The current conventional wisdom is that the market for subsea installation and maintenance is slightly more insulated from the worst effects of the oil price fall, given the long project timelines and high capex involved. But with new short-term investment set to be cut, and reports of declining vessel utilisation, it seems likely that the potentially positive longer-term trend will be preceded by short-term challenges.
A key indicator of subsea construction demand is the backlog for EPC work held by major subsea companies. The growth rate of this year-on-year is shown on the graph (red line). Broadly, this follows the oil price, going into negative territory in Q1 2015, just as it did during 2009.

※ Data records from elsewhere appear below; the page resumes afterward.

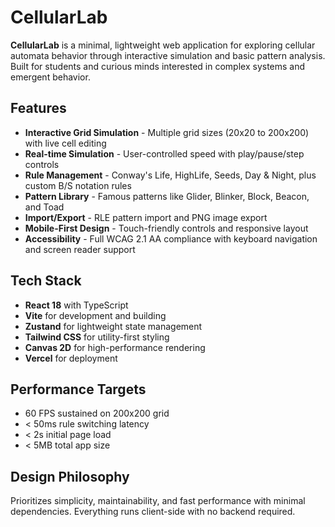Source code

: # CellularLab

**CellularLab** is a minimal, lightweight web application for exploring cellular automata behavior through interactive simulation and basic pattern analysis. Built for students and curious minds interested in complex systems and emergent behavior.

## Features

- **Interactive Grid Simulation** - Multiple grid sizes (20x20 to 200x200) with live cell editing
- **Real-time Simulation** - User-controlled speed with play/pause/step controls
- **Rule Management** - Conway's Life, HighLife, Seeds, Day & Night, plus custom B/S notation rules
- **Pattern Library** - Famous patterns like Glider, Blinker, Block, Beacon, and Toad
- **Import/Export** - RLE pattern import and PNG image export
- **Mobile-First Design** - Touch-friendly controls and responsive layout
- **Accessibility** - Full WCAG 2.1 AA compliance with keyboard navigation and screen reader support

## Tech Stack

- **React 18** with TypeScript
- **Vite** for development and building
- **Zustand** for lightweight state management
- **Tailwind CSS** for utility-first styling
- **Canvas 2D** for high-performance rendering
- **Vercel** for deployment

## Performance Targets

- 60 FPS sustained on 200x200 grid
- < 50ms rule switching latency
- < 2s initial page load
- < 5MB total app size

## Design Philosophy

Prioritizes simplicity, maintainability, and fast performance with minimal dependencies. Everything runs client-side with no backend required.
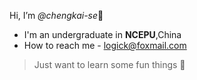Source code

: Hi, I’m *@chengkai-se*👋 
- I'm an undergraduate in **NCEPU**,China
- How to reach me - logick@foxmail.com
>Just want to learn some fun things 🥰
<!---
chengkai-se/chengkai-se is a ✨ special ✨ repository because its `README.md` (this file) appears on your GitHub profile.
You can click the Preview link to take a look at your changes.
--->
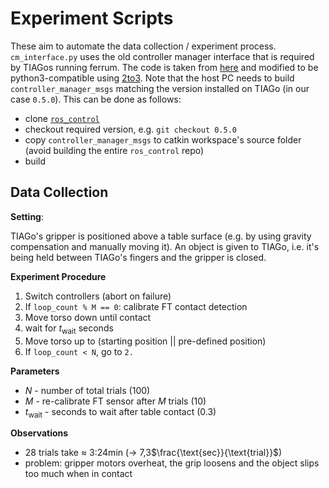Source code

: # Experiment Scripts

These aim to automate the data collection / experiment process.
`cm_interface.py` uses the old controller manager interface that is required by TIAGos running ferrum.
The code is taken from [here](https://github.com/ros-controls/ros_control/blob/0.5.0/controller_manager/src/controller_manager/controller_manager_interface.py) and modified to be python3-compatible using [2to3](https://docs.python.org/3/library/2to3.html).
Note that the host PC needs to build `controller_manager_msgs` matching the version installed on TIAGo (in our case `0.5.0`).
This can be done as follows:
* clone [`ros_control`](https://github.com/ros-controls/ros_control)
* checkout required version, e.g. `git checkout 0.5.0`
* copy `controller_manager_msgs` to catkin workspace's source folder (avoid building the entire `ros_control` repo)
* build

## Data Collection 

**Setting**:

TIAGo's gripper is positioned above a table surface (e.g. by using gravity compensation and manually moving it).
An object is given to TIAGo, i.e. it's being held between TIAGo's fingers and the gripper is closed.

**Experiment Procedure**

1. Switch controllers (abort on failure)
2. If `loop_count % M == 0`: calibrate FT contact detection
3. Move torso down until contact
4. wait for $t_{\text{wait}}$ seconds
5. Move torso up to (starting position || pre-defined position)
6. If `loop_count < N`, go to `2.`

**Parameters**

* $N$ - number of total trials (100)
* $M$ - re-calibrate FT sensor after $M$ trials (10)
* $t_{\text{wait}}$ - seconds to wait after table contact (0.3)

**Observations**

* 28 trials take $\approx$ 3:24min ($\rightarrow$ 7,3$\frac{\text{sec}}{\text{trial}}$)
* problem: gripper motors overheat, the grip loosens and the object slips too much when in contact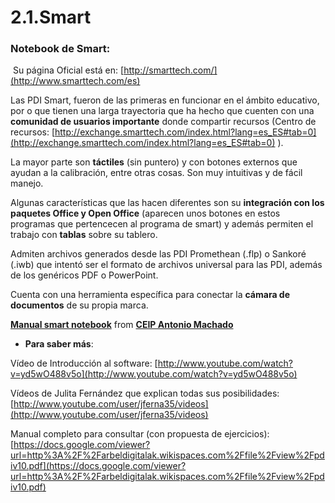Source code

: # 2.1.Smart

### Notebook de Smart:

 Su página Oficial está en: [http://smarttech.com/](http://www.smarttech.com/es)

Las PDI Smart, fueron de las primeras en funcionar en el ámbito educativo, por o que tienen una larga trayectoria que ha hecho que cuenten con una **comunidad de usuarios importante** donde compartir recursos (Centro de recursos: [http://exchange.smarttech.com/index.html?lang=es_ES#tab=0](http://exchange.smarttech.com/index.html?lang=es_ES#tab=0) ).

La mayor parte son **táctiles** (sin puntero) y con botones externos que ayudan a la calibración, entre otras cosas. Son muy intuitivas y de fácil manejo.

Algunas características que las hacen diferentes son su **integración con los paquetes Office y Open Office** (aparecen unos botones en estos programas que pertencecen al programa de smart) y además permiten el trabajo con **tablas** sobre su tablero.

Admiten archivos generados desde las PDI Promethean (.flp) o Sankoré (.iwb) que intentó ser el formato de archivos universal para las PDI, además de los genéricos PDF o PowerPoint.

Cuenta con una herramienta específica para conectar la **cámara de documentos** de su propia marca.

**[Manual smart notebook](https://www.slideshare.net/baezafgto/manual-smart-notebook "Manual smart notebook")** from **[CEIP Antonio Machado](http://www.slideshare.net/baezafgto)**

*   **Para saber más**:

Vídeo de Introducción al software: [http://www.youtube.com/watch?v=yd5wO488v5o](http://www.youtube.com/watch?v=yd5wO488v5o)

Vídeos de Julita Fernández que explican todas sus posibilidades: [http://www.youtube.com/user/jferna35/videos](http://www.youtube.com/user/jferna35/videos)

Manual completo para consultar (con propuesta de ejercicios): [https://docs.google.com/viewer?url=http%3A%2F%2Farbeldigitalak.wikispaces.com%2Ffile%2Fview%2Fpdiv10.pdf](https://docs.google.com/viewer?url=http%3A%2F%2Farbeldigitalak.wikispaces.com%2Ffile%2Fview%2Fpdiv10.pdf)  
 

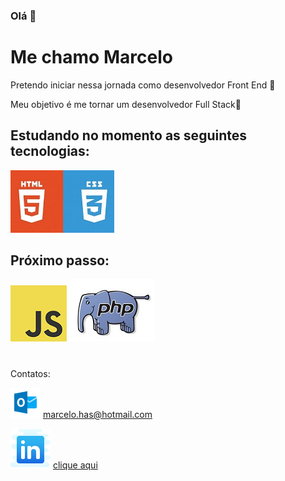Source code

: ### Olá 👋
# Me chamo Marcelo # 

Pretendo iniciar nessa jornada como desenvolvedor Front End 🚀

Meu objetivo é me tornar um desenvolvedor Full Stack:dart:

## Estudando no momento as seguintes tecnologias: ##

![html e css](https://github.com/Riquecelo/Riquecelo/blob/master/HtmlCss.jpg)

## Próximo passo: ##

![java script](https://github.com/Riquecelo/Riquecelo/blob/master/JavaScript-logo.png) ![PHP](https://github.com/Riquecelo/Riquecelo/blob/master/Mascot-PHP-Logo-1.jpg)

#
Contatos:

![email](https://github.com/Riquecelo/Riquecelo/blob/master/icons8-microsoft-outlook-48.png) 
<marcelo.has@hotmail.com>


![linkedin](https://github.com/Riquecelo/Riquecelo/blob/master/icons8-linkedin-64.png) 
[clique aqui](https://www.linkedin.com/in/marcelo-santos-26832a180)
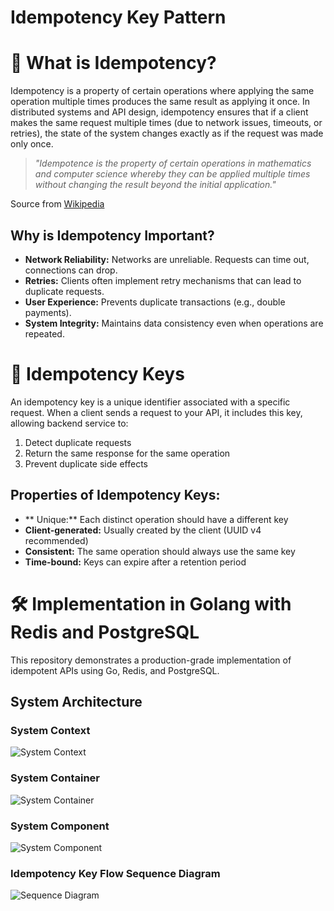 # Idempotency Key Pattern

# 🔄 What is Idempotency?
Idempotency is a property of certain operations where applying the same operation multiple times produces the same result as applying it once. In distributed systems and API design, idempotency ensures that if a client makes the same request multiple times (due to network issues, timeouts, or retries), the state of the system changes exactly as if the request was made only once.

>_"Idempotence is the property of certain operations in mathematics and computer science whereby they can be applied multiple times without changing the result beyond the initial application."_

Source from [Wikipedia](https://https://en.wikipedia.org/wiki/Idempotence)

## Why is Idempotency Important?
  - **Network Reliability:** Networks are unreliable. Requests can time out, connections can drop.
  - **Retries:** Clients often implement retry mechanisms that can lead to duplicate requests.
  - **User Experience:** Prevents duplicate transactions (e.g., double payments).
  - **System Integrity:** Maintains data consistency even when operations are repeated.

# 🔑 Idempotency Keys
An idempotency key is a unique identifier associated with a specific request. When a client sends a request to your API, it includes this key, allowing backend service to:

1. Detect duplicate requests
2. Return the same response for the same operation
3. Prevent duplicate side effects

## Properties of Idempotency Keys:

- ** Unique:** Each distinct operation should have a different key
- **Client-generated:** Usually created by the client (UUID v4 recommended)
- **Consistent:** The same operation should always use the same key
- **Time-bound:** Keys can expire after a retention period

# 🛠️ Implementation in Golang with Redis and PostgreSQL

This repository demonstrates a production-grade implementation of idempotent APIs using Go, Redis, and PostgreSQL.

## System Architecture

### System Context
![System Context](/images/system-context.png)

### System Container
![System Container](/images/system-container.png)

### System Component
![System Component](/images/system-component.png)

### Idempotency Key Flow Sequence Diagram
![Sequence Diagram](/images/sequence-diagram.png)


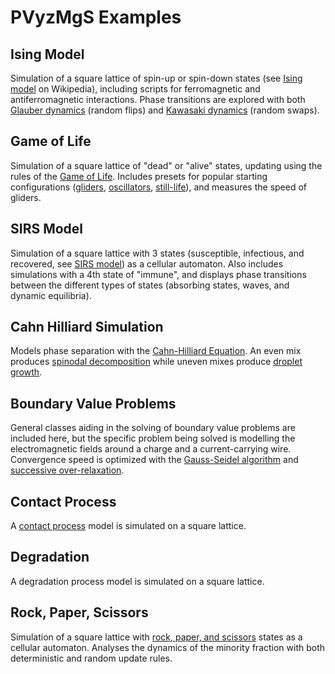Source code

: # PVyzMgS Examples

## Ising Model

Simulation of a square lattice of spin-up or spin-down states (see [Ising model](https://en.wikipedia.org/wiki/Ising_model) on Wikipedia), including scripts for ferromagnetic and antiferromagnetic interactions.
Phase transitions are explored with both [Glauber dynamics](https://en.wikipedia.org/wiki/Glauber_dynamics) (random flips) and [Kawasaki dynamics](https://link.springer.com/chapter/10.1007/978-3-319-24777-9_18) (random swaps).

## Game of Life

Simulation of a square lattice of "dead" or "alive" states, updating using the rules of the [Game of Life](https://en.wikipedia.org/wiki/Conway's_Game_of_Life).
Includes presets for popular starting configurations ([gliders](https://conwaylife.com/wiki/Spaceship), [oscillators](https://conwaylife.com/wiki/Oscillator), [still-life](https://conwaylife.com/wiki/Still_life)), and measures the speed of gliders.

## SIRS Model

Simulation of a square lattice with 3 states (susceptible, infectious, and recovered, see [SIRS model](https://en.wikipedia.org/wiki/Compartmental_models_in_epidemiology)) as a cellular automaton.
Also includes simulations with a 4th state of "immune", and displays phase transitions between the different types of states (absorbing states, waves, and dynamic equilibria).

## Cahn Hilliard Simulation

Models phase separation with the [Cahn-Hilliard Equation](https://en.wikipedia.org/wiki/Cahn%E2%80%93Hilliard_equation).
An even mix produces [spinodal decomposition](https://en.wikipedia.org/wiki/Spinodal_decomposition) while uneven mixes produce [droplet growth](https://en.wikipedia.org/wiki/Ostwald_ripening).

## Boundary Value Problems

General classes aiding in the solving of boundary value problems are included here, but the specific problem being solved is modelling the electromagnetic fields around a charge and a current-carrying wire.
Convergence speed is optimized with the [Gauss-Seidel algorithm](https://en.wikipedia.org/wiki/Gauss%E2%80%93Seidel_method) and [successive over-relaxation](https://en.wikipedia.org/wiki/Successive_over-relaxation).

## Contact Process

A [contact process](https://en.wikipedia.org/wiki/Contact_process_(mathematics)) model is simulated on a square lattice.

## Degradation

A degradation process model is simulated on a square lattice.

## Rock, Paper, Scissors

Simulation of a square lattice with [rock, paper, and scissors](https://en.wikipedia.org/wiki/Rock_paper_scissors) states as a cellular automaton.
Analyses the dynamics of the minority fraction with both deterministic and random update rules.
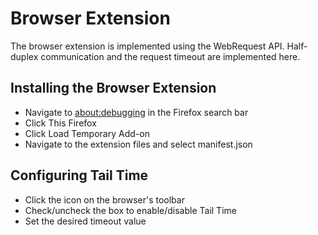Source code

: # Browser Extension
The browser extension is implemented using the WebRequest API. Half-duplex communication and the request timeout are implemented here.

## Installing the Browser Extension
* Navigate to [about:debugging](about:debugging) in the Firefox search bar
* Click This Firefox
* Click Load Temporary Add-on
* Navigate to the extension files and select manifest.json

## Configuring Tail Time
* Click the icon on the browser's toolbar
* Check/uncheck the box to enable/disable Tail Time
* Set the desired timeout value
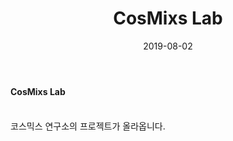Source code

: ﻿---
layout: post
title:  "CosMixs Lab"
date:   2019-08-02
excerpt: "CosMixs Lab"
project: true
tag:
- Kor
comments: true
---

#### CosMixs Lab
<br>
코스믹스 연구소의 프로젝트가 올라옵니다.
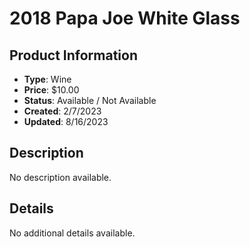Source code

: # 2018 Papa Joe White Glass

## Product Information
- **Type**: Wine
- **Price**: $10.00
- **Status**: Available / Not Available
- **Created**: 2/7/2023
- **Updated**: 8/16/2023

## Description
No description available.



## Details
No additional details available.
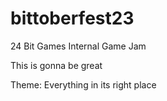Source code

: # bittoberfest23
24 Bit Games Internal Game Jam

This is gonna be great

Theme: Everything in its right place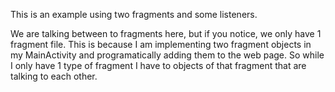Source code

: This is an example using two fragments and some listeners. 

We are talking between to fragments here, but if you notice, we only have 1 fragment file. This is because I am implementing two fragment objects in my MainActivity and programatically adding them to the web page. So while I only have 1 type of fragment I have to objects of that fragment that are talking to each other. 

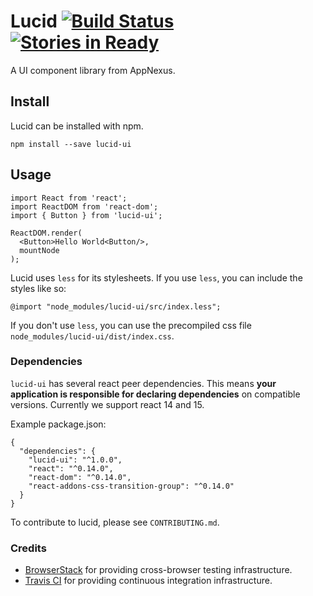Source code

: # Lucid [![Build Status](https://travis-ci.org/appnexus/lucid.svg?branch=master)](https://travis-ci.org/appnexus/lucid) [![Stories in Ready](https://badge.waffle.io/appnexus/lucid.png?label=ready&title=Ready)](https://waffle.io/appnexus/lucid)

A UI component library from AppNexus.

## Install

Lucid can be installed with npm.

    npm install --save lucid-ui

## Usage

    import React from 'react';
    import ReactDOM from 'react-dom';
    import { Button } from 'lucid-ui';

    ReactDOM.render(
      <Button>Hello World<Button/>,
      mountNode
    );

Lucid uses `less` for its stylesheets. If you use `less`, you can include the
styles like so:

    @import "node_modules/lucid-ui/src/index.less";

If you don't use `less`, you can use the precompiled css file
`node_modules/lucid-ui/dist/index.css`.

### Dependencies

`lucid-ui` has several react peer dependencies. This means **your application
is responsible for declaring dependencies** on compatible versions. Currently
we support react 14 and 15.

Example package.json:

    {
      "dependencies": {
        "lucid-ui": "^1.0.0",
        "react": "^0.14.0",
        "react-dom": "^0.14.0",
        "react-addons-css-transition-group": "^0.14.0"
      }
    }

To contribute to lucid, please see `CONTRIBUTING.md`.

### Credits

- [BrowserStack] for providing cross-browser testing infrastructure.
- [Travis CI] for providing continuous integration infrastructure.

[BrowserStack]: https://www.browserstack.com/
[Travis CI]: https://travis-ci.org/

The remaining two lines on the graph show the year-on-year growth in two parts of the fleet related to subsea construction and subsea support. Growth in both accelerated in 2009 (albeit from a relatively small fleet). A rush of deliveries hit the wrong part of the market cycle and exacerbated the demand weakness caused by the 2009 oil price drop. It is also noticeable that, back then, the growth of the support fleet was more rapid than growth in the fleet of the larger construction assets, despite the fact that the IMR fleet was already 91% larger.
Calm Beneath The Storm?
Of course, the key question now is: will it happen again? The industry is likely to have to weather multiple quarters of declining backlog given that oil price weakness is discouraging IOCs, whilst another major demand source, Petrobras, clearly has issues to resolve. Unfortunately, the answer is, to some degree, yes. Ordering in the last few years means that fleet growth is set to accelerate in 2015.
So will it matter? Again, the answer may well be yes, in the short term. Few would deny that all markets, including subsea, face short-term challenges. However, the longer-term fundamentals give cause for optimism. As subsea well completions age, their maintenance requirements are likely to increase. A decade ago, 15% of installed subsea wells were over 15 years of age: today 35% are, and the volume of such “middle-aged” subsea structures has been growing at 20% per annum. This is a supportive trend for the longer-term future of the IMR fleet, whilst those assets focussed on new construction are more dependent on the fortunes of EPC companies’ backlogs, which, as shown below, are currently in decline.
Beneath The Waves
A wildcard which may help the IMR fleet is the share of smaller-craned units ordered by new, Asian players. The Asian share of the MSV orderbook is now 25%: double that in 2005. The largest areas for subsea production (the North Sea, Brazil, West Africa) are in the Atlantic. If operators there take an attitude of preferring more experienced subsea owners, this could constrain vessel supply in the Atlantic more than the orderbook picture would suggest.
So, weaker markets are already very evident, with declining backlogs, idle vessels and companies announcing job cuts. Yet there are reasons to be optimistic about the longer term future, particularly for maintenance requirements. However, the market will clearly first have to surmount a short-term future of excess supply and muted demand.